Scan the entries for lines with the word "superioris", then copy those lines.

[Stored data]

Start of Block

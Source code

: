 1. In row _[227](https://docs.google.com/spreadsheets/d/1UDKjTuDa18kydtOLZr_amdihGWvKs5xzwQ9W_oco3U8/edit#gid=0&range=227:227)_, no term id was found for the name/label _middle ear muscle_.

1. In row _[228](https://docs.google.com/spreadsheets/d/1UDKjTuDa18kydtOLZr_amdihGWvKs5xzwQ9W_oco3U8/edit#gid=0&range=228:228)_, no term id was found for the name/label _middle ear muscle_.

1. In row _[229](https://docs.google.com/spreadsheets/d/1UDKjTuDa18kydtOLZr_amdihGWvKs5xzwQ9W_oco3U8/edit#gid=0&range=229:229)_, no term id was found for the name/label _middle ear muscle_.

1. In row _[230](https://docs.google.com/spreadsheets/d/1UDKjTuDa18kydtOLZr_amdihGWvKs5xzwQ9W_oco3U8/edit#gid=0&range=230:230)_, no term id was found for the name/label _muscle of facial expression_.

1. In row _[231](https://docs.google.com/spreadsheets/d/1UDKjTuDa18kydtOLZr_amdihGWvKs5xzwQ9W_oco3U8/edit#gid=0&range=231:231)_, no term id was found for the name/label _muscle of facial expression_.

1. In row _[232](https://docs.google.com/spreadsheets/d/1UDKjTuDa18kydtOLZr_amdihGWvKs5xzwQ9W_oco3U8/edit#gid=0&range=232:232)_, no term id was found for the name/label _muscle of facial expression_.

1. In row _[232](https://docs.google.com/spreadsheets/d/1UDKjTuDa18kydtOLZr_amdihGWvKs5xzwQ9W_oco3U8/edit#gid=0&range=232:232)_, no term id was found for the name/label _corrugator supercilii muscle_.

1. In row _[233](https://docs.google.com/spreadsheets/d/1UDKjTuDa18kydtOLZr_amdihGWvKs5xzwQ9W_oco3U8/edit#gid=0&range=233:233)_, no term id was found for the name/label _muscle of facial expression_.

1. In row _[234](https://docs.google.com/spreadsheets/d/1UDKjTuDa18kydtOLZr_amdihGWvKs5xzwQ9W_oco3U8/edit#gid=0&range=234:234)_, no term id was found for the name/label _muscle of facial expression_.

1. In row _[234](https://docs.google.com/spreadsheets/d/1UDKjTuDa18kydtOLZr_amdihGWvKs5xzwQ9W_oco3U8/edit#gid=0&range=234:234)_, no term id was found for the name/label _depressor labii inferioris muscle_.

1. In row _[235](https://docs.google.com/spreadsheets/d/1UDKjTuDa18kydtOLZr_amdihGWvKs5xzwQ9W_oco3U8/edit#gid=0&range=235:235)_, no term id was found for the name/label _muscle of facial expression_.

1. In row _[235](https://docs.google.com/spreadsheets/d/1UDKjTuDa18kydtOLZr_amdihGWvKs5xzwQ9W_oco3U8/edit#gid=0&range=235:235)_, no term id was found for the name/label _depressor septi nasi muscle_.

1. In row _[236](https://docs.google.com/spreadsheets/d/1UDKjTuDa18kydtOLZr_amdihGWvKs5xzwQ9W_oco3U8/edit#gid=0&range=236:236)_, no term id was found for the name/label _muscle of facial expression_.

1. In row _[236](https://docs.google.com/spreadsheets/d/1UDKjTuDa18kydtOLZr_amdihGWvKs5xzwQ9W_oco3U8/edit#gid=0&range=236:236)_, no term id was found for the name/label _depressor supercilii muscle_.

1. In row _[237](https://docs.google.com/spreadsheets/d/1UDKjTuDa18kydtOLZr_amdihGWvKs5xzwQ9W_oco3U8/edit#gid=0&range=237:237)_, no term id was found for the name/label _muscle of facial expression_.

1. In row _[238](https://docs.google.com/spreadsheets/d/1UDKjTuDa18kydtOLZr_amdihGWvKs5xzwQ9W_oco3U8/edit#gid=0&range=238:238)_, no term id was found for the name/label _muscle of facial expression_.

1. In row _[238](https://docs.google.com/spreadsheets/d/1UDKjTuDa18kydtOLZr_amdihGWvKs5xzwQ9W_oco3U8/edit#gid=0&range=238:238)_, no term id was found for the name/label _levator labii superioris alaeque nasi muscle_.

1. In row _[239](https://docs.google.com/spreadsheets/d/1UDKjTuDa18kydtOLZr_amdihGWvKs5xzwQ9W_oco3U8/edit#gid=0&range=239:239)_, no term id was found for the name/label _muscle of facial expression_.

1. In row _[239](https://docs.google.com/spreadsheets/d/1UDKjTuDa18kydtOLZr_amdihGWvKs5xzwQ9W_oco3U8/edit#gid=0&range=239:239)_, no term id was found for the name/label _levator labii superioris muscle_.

End of Block

◆ **Response to this task**:
1. In row _[238](https://docs.google.com/spreadsheets/d/1UDKjTuDa18kydtOLZr_amdihGWvKs5xzwQ9W_oco3U8/edit#gid=0&range=238:238)_, no term id was found for the name/label _levator labii superioris alaeque nasi muscle_.
1. In row _[239](https://docs.google.com/spreadsheets/d/1UDKjTuDa18kydtOLZr_amdihGWvKs5xzwQ9W_oco3U8/edit#gid=0&range=239:239)_, no term id was found for the name/label _levator labii superioris muscle_.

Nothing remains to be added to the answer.